State transportation officials on Thursday told drivers how much they will have to pay to drive on North Carolina’s first toll road when it opens later this year.

When it’s complete, the Triangle Expressway will run 18.8 miles from Durham to Holly Springs, and the North Carolina Turnpike Authority has designed it so that all tolls will be handled electronically so drivers never have to stop at a booth to fish for change.

There will be two ways to pay for using the highway:

  • The N.C. Quick Pass, which involves sticking a transponder on a vehicle’s windshield and having the system deduct money from a prepaid account, will cost 15 to 16 cents a mile.
  • For vehicles without a transponder, roadside cameras will snap pictures of their license plates as they pass, and the Turnpike Authority will send them a bill in the mail at a rate of 23 to 24 cents a mile. People who ignore the bill will have a hold placed on their annual vehicle registration.

“The fact of the matter is this is the only way we can pay for these tremendously expensive roads,” said David Joyner, executive director of the Turnpike Authority.

The Turnpike Authority expects rates to increase about 5 percent a year through 2015. Money collected from the tolls will pay off about 70 percent of the construction costs on the road.

“We owe the bank $1 billion, and we’ve got to repay it,” Joyner said.

Some drivers consider the tolls a waste of money.

“I pretty much know how to get around and can probably go places without using a toll road, and I’d probably prefer that,” driver Andrew Leliever said.

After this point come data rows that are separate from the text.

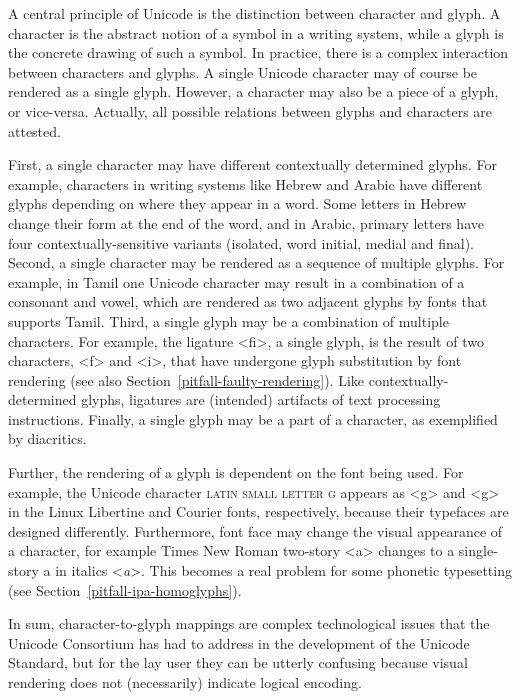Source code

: A central principle of Unicode is the distinction between character and glyph. A
character is the abstract notion of a symbol in a writing system, while a glyph
is the concrete drawing of such a symbol. In practice, there is a complex
interaction between characters and glyphs. A single Unicode character may of
course be rendered as a single glyph. However, a character may also be a piece
of a glyph, or vice-versa. Actually, all possible relations between glyphs and
characters are attested.

First, a single character may have different contextually determined glyphs. For
example, characters in writing systems like Hebrew and Arabic have different
glyphs depending on where they appear in a word. Some letters in Hebrew change
their form at the end of the word, and in Arabic, primary letters have four
contextually-sensitive variants (isolated, word initial, medial and final).
Second, a single character may be rendered as a sequence of multiple glyphs. For
example, in Tamil one Unicode character may result in a combination of a
consonant and vowel, which are rendered as two adjacent glyphs by fonts that
supports Tamil. Third, a single glyph may be a combination of multiple
characters. For example, the ligature <ﬁ>, a single glyph, is the result of two
characters, <f> and <i>, that have undergone glyph substitution by font
rendering (see also Section~\ref{pitfall-faulty-rendering}). Like
contextually-determined glyphs, ligatures are (intended) artifacts of text
processing instructions. Finally, a single glyph may be a part of a
character, as exemplified by diacritics.

Further, the rendering of a glyph is dependent on the font being used. For
example, the Unicode character \textsc{latin small letter g} appears as <g> and
<{g}> in the Linux Libertine and Courier fonts, respectively,
because their typefaces are designed differently. Furthermore, font face may
change the visual appearance of a character, for example Times New Roman
two-story <{a}> changes to a single-story a in italics
<\emph{a}>. This becomes a real problem for some
phonetic typesetting (see Section~\ref{pitfall-ipa-homoglyphs}).

In sum, character-to-glyph mappings are complex technological issues that the
Unicode Consortium has had to address in the development of the Unicode
Standard, but for the lay user they can be utterly confusing because visual
rendering does not (necessarily) indicate logical encoding.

When they hear that the road could save them up to 20 minutes on a trip through western Wake County, others said they would use the toll road.

“I’d definitely consider it, definitely consider it because being stuck in that traffic when it’s really bad is brutal,” driver Brinson Taylor said.

“Time is money, and money is time. I think that right there sums it up,” driver Lamont Middleton said.

Tolls will initially be charged on a 3.4-mile stretch called the Triangle Parkway that is expected to open late this year between N.C. Highway 147 in Durham and N.C. Highway 540 in Morrisville.

Transponders will go on sale this fall, before the highway opens. Officials say the units also will work on the E-Z Pass system in the Northeast and on toll roads in Florida.

The 12.6-mile Western Wake Freeway should open in 2012 between N.C. Highway 55 in Cary and N.C. 55 in Holly Springs. When that section opens, tolls will also be collected on N.C. 540 between N.C. Highway 54 and N.C. 55, which has been toll-free since it opened in 2008.